--- Assignment ---
Set out exactly, line by line, the stretch of data below that begins at the line containing "第72话.epub | bdex://517dab8da683783186769daef49e9fbc30a17bd7 |" and ends at the line containing "第82话.epub | bdex://ad4ec30777d7fca93469c394aedf62438a61e845 |", with both ends kept.

The data START

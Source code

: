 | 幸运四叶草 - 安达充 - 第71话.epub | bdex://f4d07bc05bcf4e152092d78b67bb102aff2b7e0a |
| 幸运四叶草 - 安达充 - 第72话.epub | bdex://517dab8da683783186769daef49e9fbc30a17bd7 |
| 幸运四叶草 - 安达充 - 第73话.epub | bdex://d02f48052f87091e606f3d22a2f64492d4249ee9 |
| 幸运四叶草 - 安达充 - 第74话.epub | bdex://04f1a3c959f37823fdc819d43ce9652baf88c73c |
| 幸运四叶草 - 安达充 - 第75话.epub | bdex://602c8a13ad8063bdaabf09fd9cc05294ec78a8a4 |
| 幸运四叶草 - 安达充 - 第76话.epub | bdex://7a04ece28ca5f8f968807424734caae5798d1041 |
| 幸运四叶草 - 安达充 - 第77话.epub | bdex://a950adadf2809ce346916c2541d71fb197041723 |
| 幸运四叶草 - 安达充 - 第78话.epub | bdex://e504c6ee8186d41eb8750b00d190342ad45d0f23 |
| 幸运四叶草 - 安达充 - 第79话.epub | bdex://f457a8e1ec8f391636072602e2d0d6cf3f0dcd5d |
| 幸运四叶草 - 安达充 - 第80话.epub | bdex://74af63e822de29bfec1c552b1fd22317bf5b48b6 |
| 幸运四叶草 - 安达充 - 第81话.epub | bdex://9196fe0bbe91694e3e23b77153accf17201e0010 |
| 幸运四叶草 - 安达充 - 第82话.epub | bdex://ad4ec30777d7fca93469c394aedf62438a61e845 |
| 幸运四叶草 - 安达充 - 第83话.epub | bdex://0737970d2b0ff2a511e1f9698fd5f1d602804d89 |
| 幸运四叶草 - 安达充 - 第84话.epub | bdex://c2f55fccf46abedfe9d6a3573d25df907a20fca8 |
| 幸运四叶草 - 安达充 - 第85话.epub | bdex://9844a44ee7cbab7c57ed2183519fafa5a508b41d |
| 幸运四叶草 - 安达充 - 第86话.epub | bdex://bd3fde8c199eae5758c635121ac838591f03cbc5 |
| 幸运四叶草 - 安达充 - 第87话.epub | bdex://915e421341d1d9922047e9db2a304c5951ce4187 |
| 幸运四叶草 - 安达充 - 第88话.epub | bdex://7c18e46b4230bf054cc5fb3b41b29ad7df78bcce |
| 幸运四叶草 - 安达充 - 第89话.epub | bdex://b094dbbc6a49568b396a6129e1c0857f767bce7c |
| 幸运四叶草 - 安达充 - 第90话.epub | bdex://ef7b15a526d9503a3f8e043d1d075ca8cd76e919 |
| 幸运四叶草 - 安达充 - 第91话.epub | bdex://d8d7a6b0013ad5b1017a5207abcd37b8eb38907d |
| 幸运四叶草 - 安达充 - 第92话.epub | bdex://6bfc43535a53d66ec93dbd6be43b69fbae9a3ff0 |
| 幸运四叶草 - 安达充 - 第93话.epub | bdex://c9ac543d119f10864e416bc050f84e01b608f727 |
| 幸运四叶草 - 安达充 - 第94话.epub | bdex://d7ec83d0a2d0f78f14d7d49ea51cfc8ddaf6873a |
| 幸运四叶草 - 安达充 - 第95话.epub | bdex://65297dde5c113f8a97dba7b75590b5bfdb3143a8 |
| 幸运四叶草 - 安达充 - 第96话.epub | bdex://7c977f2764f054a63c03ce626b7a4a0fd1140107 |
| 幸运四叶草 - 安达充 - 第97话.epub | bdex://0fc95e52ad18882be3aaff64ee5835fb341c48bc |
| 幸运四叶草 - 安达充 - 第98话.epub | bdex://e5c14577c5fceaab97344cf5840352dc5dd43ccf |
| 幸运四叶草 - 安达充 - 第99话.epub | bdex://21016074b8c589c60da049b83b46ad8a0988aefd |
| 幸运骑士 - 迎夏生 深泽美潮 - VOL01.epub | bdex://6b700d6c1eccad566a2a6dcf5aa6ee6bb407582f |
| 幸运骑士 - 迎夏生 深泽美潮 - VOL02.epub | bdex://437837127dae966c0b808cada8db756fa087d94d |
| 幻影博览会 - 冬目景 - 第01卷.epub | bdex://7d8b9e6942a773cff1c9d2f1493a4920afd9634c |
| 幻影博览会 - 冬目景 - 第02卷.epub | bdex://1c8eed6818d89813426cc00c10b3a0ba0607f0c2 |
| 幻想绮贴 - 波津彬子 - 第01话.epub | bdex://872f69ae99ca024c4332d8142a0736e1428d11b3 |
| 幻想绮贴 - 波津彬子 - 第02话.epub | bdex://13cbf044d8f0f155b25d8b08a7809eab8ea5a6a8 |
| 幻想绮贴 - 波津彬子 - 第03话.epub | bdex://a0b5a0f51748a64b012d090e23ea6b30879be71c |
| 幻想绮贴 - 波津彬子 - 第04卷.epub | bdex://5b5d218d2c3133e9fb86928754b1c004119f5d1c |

The data END

--- Answer space ---
| 幸运四叶草 - 安达充 - 第72话.epub | bdex://517dab8da683783186769daef49e9fbc30a17bd7 |
| 幸运四叶草 - 安达充 - 第73话.epub | bdex://d02f48052f87091e606f3d22a2f64492d4249ee9 |
| 幸运四叶草 - 安达充 - 第74话.epub | bdex://04f1a3c959f37823fdc819d43ce9652baf88c73c |
| 幸运四叶草 - 安达充 - 第75话.epub | bdex://602c8a13ad8063bdaabf09fd9cc05294ec78a8a4 |
| 幸运四叶草 - 安达充 - 第76话.epub | bdex://7a04ece28ca5f8f968807424734caae5798d1041 |
| 幸运四叶草 - 安达充 - 第77话.epub | bdex://a950adadf2809ce346916c2541d71fb197041723 |
| 幸运四叶草 - 安达充 - 第78话.epub | bdex://e504c6ee8186d41eb8750b00d190342ad45d0f23 |
| 幸运四叶草 - 安达充 - 第79话.epub | bdex://f457a8e1ec8f391636072602e2d0d6cf3f0dcd5d |
| 幸运四叶草 - 安达充 - 第80话.epub | bdex://74af63e822de29bfec1c552b1fd22317bf5b48b6 |
| 幸运四叶草 - 安达充 - 第81话.epub | bdex://9196fe0bbe91694e3e23b77153accf17201e0010 |
| 幸运四叶草 - 安达充 - 第82话.epub | bdex://ad4ec30777d7fca93469c394aedf62438a61e845 |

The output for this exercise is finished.